Keeping the pleasures of small motions central to your interests at the table will aid your emotional climate, for a simple reason: no matter what the circumstances, there is always some action available to you that can fulfill this interest

  • The fundamental motivation for playing is pleasure, and the underlying pleasure that makes us enjoying pool is delight in precise control of small motions – satisfaction we take in experiencing our fine motor control causing predictive, intricate, elegant shots. Often, we lose sight of basic reason for doing something, letting subsidiary concerns take center stage. We often forget why the game captivated them in the first place.
  • If we think in all-or-none terms (that one shot and I would have the rack), we are likely to get overly excited or lackadaisical- one way or other we fail to appreciate the correct significance of the shot. This is one reason why players fall apart after missing one shot: they have overestimated its significance, and they get more emotional than they can handle when they miss. It is also a reason why we make a brilliant shot, then miss the easy one that follows: We have overestimated the first shot, and having made it, we basically decide the game is over, the next shot is in the bag, and we think the next shot is insignificant. Since we have no significance to it, we feel nothing about it, and our concentration and motor control go off duty.
  • 2 elements that help us modulate emotions
    • Body awareness
    • Rational internal conversation
  • To explain the above better – you must use rational internal dialogue to determine what, realistically, you need to do (just make a few balls and see how it goes); and you must then use your awareness of the necessary bodily sensations to interrogate and change your current bodily state (are you walking too fast, not stoking enough, hand is straight, …)
  • Dumbest thing you can do is ignore feelings that have been generated. This is because these feelings are shaping the state of your motor control and mental attentiveness. Ignoring them, and your conscious and unconscious efforts are simply at cross-purpose
  • Confidence always derives from a prediction you make about the probability of success. Predictions based upon sound knowledge of what a situation requires, and what tools you have at your disposal to meet the challenge, generate rational confidence.
  • Achieving stable confidence depends on 2 things
    • Accurate self-knowledge
    • Reasonable expectations
  • Easiest way to lose confidence is to expect of yourself something that is highly unlikely, then make some excuse why it did not work.
    • Suppose you come to the table with 5 balls left out in open. If you generally run out from five (without any clusters) 20 percent of the time, you should realize that you have about 20% chance of running out. If you make 4 balls and miss the 9-ball; you have in fact performed quite well relative to your abilities.
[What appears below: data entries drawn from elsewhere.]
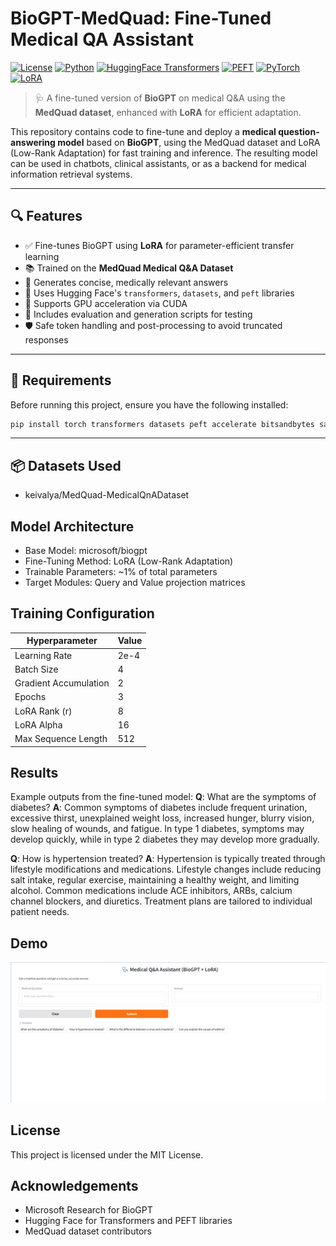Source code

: # BioGPT-MedQuad: Fine-Tuned Medical QA Assistant

[![License](https://img.shields.io/badge/license-MIT-blue)](https://opensource.org/licenses/MIT)
[![Python](https://img.shields.io/badge/python-3.8+-blue.svg)](https://www.python.org/)
[![HuggingFace Transformers](https://img.shields.io/badge/transformers-%204.52.4-orange)](https://github.com/huggingface/transformers)
[![PEFT](https://img.shields.io/badge/peft-0.15.0-red)](https://github.com/huggingface/peft)
[![PyTorch](https://img.shields.io/badge/pytorch-2.7.0+cu128-green)](https://pytorch.org/)
[![LoRA](https://img.shields.io/badge/technique-LoRA-purple)](https://arxiv.org/abs/2106.10169)

> 🩺 A fine-tuned version of **BioGPT** on medical Q&A using the **MedQuad dataset**, enhanced with **LoRA** for efficient adaptation.

This repository contains code to fine-tune and deploy a **medical question-answering model** based on **BioGPT**, using the MedQuad dataset and LoRA (Low-Rank Adaptation) for fast training and inference. The resulting model can be used in chatbots, clinical assistants, or as a backend for medical information retrieval systems.

---

## 🔍 Features

- ✅ Fine-tunes BioGPT using **LoRA** for parameter-efficient transfer learning
- 📚 Trained on the **MedQuad Medical Q&A Dataset**
- 💬 Generates concise, medically relevant answers
- 🧠 Uses Hugging Face's `transformers`, `datasets`, and `peft` libraries
- 🚀 Supports GPU acceleration via CUDA
- 🧪 Includes evaluation and generation scripts for testing
- 🛡️ Safe token handling and post-processing to avoid truncated responses

---

## 🧰 Requirements

Before running this project, ensure you have the following installed:

```bash
pip install torch transformers datasets peft accelerate bitsandbytes safetensors gradio
```

---

## 📦 Datasets Used

- keivalya/MedQuad-MedicalQnADataset

## Model Architecture

- Base Model: microsoft/biogpt
- Fine-Tuning Method: LoRA (Low-Rank Adaptation)
- Trainable Parameters: ~1% of total parameters
- Target Modules: Query and Value projection matrices

## Training Configuration

| Hyperparameter        | Value |
| --------------------- | ----- |
| Learning Rate         | 2e-4  |
| Batch Size            | 4     |
| Gradient Accumulation | 2     |
| Epochs                | 3     |
| LoRA Rank (r)         | 8     |
| LoRA Alpha            | 16    |
| Max Sequence Length   | 512   |

## Results

Example outputs from the fine-tuned model:
**Q**: What are the symptoms of diabetes?
**A**: Common symptoms of diabetes include frequent urination, excessive thirst, unexplained weight loss, increased hunger, blurry vision, slow healing of wounds, and fatigue. In type 1 diabetes, symptoms may develop quickly, while in type 2 diabetes they may develop more gradually.

**Q**: How is hypertension treated?
**A**: Hypertension is typically treated through lifestyle modifications and medications. Lifestyle changes include reducing salt intake, regular exercise, maintaining a healthy weight, and limiting alcohol. Common medications include ACE inhibitors, ARBs, calcium channel blockers, and diuretics. Treatment plans are tailored to individual patient needs.

## Demo

![Demo](demo.gif)

## License

This project is licensed under the MIT License.

## Acknowledgements

- Microsoft Research for BioGPT
- Hugging Face for Transformers and PEFT libraries
- MedQuad dataset contributors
You should be pleased with yourself – you are on your game.
  • Competitive skills differ from shooting skills, and if you want to compete well, you need to know just how and why so you can develop competitive skills to match your stroke.
  • Competition is a social process and involves you being judged by everyone watching.
  • The effect of competition on our play, then, is always relative – relative to the standards by which we expect to be judged, and to our estimation of our likelihood of measuring up.
  • Mental baseline to start a competition match with – I want to see if if I can play better than before, with no preconceived notion of the outcome, but have a serious desire to win.
  • Pay attention to your opponent; their strengths and weakness and make your game plan accordingly.
    • In similar manner; pay attention to your game on that day and select your shots accordingly.
  • When you compete, your overriding goal is to win. Key term here is overriding. In competition, winning should not become your only goal, even though it becomes the main one. Sustain your interest in many other goals, but in service to winning.’
    • With competition in pool, your subsidiary goals – pleasure in the strokes themselves, organizing your thinking and working to a good rhythm, meeting a challenge, maybe even trying out new skills if the occasion arises and so forth – don’t vanish. Rather, they take specific shape because winning ids your overriding goal.